Iron Maiden’s second album, Killers, went gold on both sides of the Atlantic, yet it remains one of their most unsung releases. Commercially, it was eclipsed by its illustrious successor, The Number Of The Beast, but it was more than a mere stepping stone to the gargantuan chart success Maiden have continued to enjoy throughout their career, up to and including the release of their 2021 album, Senjutsu. A creative development from the band’s spiky, self-titled debut album, Killers is one of the most pivotal releases in Maiden’s body of work.
Listen to Iron Maiden’s ‘Killers’ album here.
The backstory: “We’d never played to so many people in Britain before”
It’s to Steve Harris and co’s credit that Killers exudes the quality it does, as the circumstances surrounding the album’s recording could easily have consumed lesser bands. Despite flying in the face of changing musical trends such as the mod revival, new wave, and the fledgling New Romantic scene, Iron Maiden had broken into the UK Top 5 with their debut album, but that created pressure in itself, for the record’s success meant the band were hardly off the road during 1980. Prestigious support slots with Judas Priest and KISS presaged Maiden’s first major headlining tour, while an inaugural Reading Festival slot proved both triumphant and terrifying for the fast-rising London band.

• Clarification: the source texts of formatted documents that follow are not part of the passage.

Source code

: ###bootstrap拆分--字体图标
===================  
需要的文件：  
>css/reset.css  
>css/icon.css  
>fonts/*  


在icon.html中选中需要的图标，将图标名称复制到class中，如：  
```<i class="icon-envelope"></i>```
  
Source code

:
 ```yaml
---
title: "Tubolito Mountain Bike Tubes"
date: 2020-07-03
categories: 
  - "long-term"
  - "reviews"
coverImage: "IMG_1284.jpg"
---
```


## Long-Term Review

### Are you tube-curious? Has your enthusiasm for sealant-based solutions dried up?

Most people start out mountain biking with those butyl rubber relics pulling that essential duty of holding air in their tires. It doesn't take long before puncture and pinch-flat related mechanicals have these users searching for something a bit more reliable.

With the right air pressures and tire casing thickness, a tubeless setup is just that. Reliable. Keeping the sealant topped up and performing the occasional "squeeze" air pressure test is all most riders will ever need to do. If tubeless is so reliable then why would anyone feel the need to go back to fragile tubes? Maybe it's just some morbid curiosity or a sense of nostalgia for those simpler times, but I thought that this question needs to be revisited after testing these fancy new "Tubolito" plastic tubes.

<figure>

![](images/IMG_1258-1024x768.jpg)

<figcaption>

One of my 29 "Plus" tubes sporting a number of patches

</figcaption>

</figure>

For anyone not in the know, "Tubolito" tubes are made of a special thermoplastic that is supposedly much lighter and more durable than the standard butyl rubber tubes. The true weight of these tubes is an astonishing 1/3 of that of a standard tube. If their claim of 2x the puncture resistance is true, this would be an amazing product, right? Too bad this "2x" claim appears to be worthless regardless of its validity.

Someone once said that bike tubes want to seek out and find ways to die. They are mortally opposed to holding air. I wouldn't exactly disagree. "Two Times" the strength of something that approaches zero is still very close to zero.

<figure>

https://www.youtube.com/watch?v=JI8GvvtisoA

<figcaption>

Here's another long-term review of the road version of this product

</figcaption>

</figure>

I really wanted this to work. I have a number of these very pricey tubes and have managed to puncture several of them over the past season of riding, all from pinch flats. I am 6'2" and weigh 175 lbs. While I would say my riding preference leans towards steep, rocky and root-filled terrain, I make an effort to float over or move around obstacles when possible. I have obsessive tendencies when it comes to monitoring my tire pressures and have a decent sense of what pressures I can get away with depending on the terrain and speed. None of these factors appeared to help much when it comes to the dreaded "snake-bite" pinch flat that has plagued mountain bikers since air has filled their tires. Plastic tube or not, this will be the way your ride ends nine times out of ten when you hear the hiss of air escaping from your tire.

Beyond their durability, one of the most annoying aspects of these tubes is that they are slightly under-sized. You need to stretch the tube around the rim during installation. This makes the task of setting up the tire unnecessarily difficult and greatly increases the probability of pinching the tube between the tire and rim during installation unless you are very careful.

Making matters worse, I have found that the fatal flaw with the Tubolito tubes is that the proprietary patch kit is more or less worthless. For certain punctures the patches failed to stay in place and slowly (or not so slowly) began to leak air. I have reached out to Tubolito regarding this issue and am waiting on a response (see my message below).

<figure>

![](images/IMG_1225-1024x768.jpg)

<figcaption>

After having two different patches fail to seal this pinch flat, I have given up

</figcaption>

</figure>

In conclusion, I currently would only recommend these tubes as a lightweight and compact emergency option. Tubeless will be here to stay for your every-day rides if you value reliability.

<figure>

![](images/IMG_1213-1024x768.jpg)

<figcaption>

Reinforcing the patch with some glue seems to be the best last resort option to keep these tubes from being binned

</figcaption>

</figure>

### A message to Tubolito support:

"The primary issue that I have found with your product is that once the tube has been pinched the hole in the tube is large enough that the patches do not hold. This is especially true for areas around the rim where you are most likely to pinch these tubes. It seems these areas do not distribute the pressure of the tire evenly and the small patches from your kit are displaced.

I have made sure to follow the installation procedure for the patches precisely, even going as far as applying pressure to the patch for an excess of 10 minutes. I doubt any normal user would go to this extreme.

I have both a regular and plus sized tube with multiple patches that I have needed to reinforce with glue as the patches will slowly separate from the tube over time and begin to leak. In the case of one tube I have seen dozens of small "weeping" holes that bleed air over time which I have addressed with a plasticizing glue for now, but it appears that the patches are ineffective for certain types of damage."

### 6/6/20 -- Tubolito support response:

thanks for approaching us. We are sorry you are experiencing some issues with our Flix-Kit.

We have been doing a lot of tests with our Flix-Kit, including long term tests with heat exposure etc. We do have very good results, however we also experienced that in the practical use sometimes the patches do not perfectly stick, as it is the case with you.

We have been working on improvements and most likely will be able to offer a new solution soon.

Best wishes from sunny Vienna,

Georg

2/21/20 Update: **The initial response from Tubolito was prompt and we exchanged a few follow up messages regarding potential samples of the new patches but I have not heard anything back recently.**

“We’d never played to so many people in Britain before, and at one point [lighting engineer] Dave Lights turned the spotlights on the audience, and as far back as you could see, there were people,” Harris recalled in Mick Wall’s Maiden biography, Run To The Hills. “Playing in pubs you can see the whites of people’s eyes and that can be scary if you’re not used to it. But playing to 40,000 people… When they turned the lights on and you could see them all, that sent a shiver through me.”